▸ **Exercise objective**: Whenever the string "computers" appears in a line below, please copy the line out.

(Items listed in a dataset)

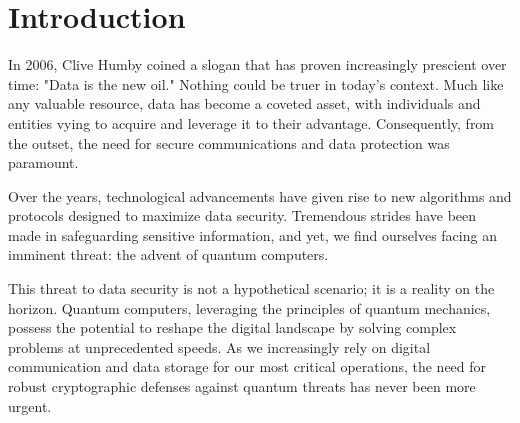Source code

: \section{Introduction}
In 2006, Clive Humby coined a slogan that has proven increasingly prescient over time: "Data is the new oil." Nothing could be truer in today's context. Much like any valuable resource, data has become a coveted asset, with individuals and entities vying to acquire and leverage it to their advantage. Consequently, from the outset, the need for secure communications and data protection was paramount.

Over the years, technological advancements have given rise to new algorithms and protocols designed to maximize data security. Tremendous strides have been made in safeguarding sensitive information, and yet, we find ourselves facing an imminent threat: the advent of quantum computers.

This threat to data security is not a hypothetical scenario; it is a reality on the horizon. Quantum computers, leveraging the principles of quantum mechanics, possess the potential to reshape the digital landscape by solving complex problems at unprecedented speeds. As we increasingly rely on digital communication and data storage for our most critical operations, the need for robust cryptographic defenses against quantum threats has never been more urgent.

▸ **Result for this exercise**:
Over the years, technological advancements have given rise to new algorithms and protocols designed to maximize data security. Tremendous strides have been made in safeguarding sensitive information, and yet, we find ourselves facing an imminent threat: the advent of quantum computers.
This threat to data security is not a hypothetical scenario; it is a reality on the horizon. Quantum computers, leveraging the principles of quantum mechanics, possess the potential to reshape the digital landscape by solving complex problems at unprecedented speeds. As we increasingly rely on digital communication and data storage for our most critical operations, the need for robust cryptographic defenses against quantum threats has never been more urgent.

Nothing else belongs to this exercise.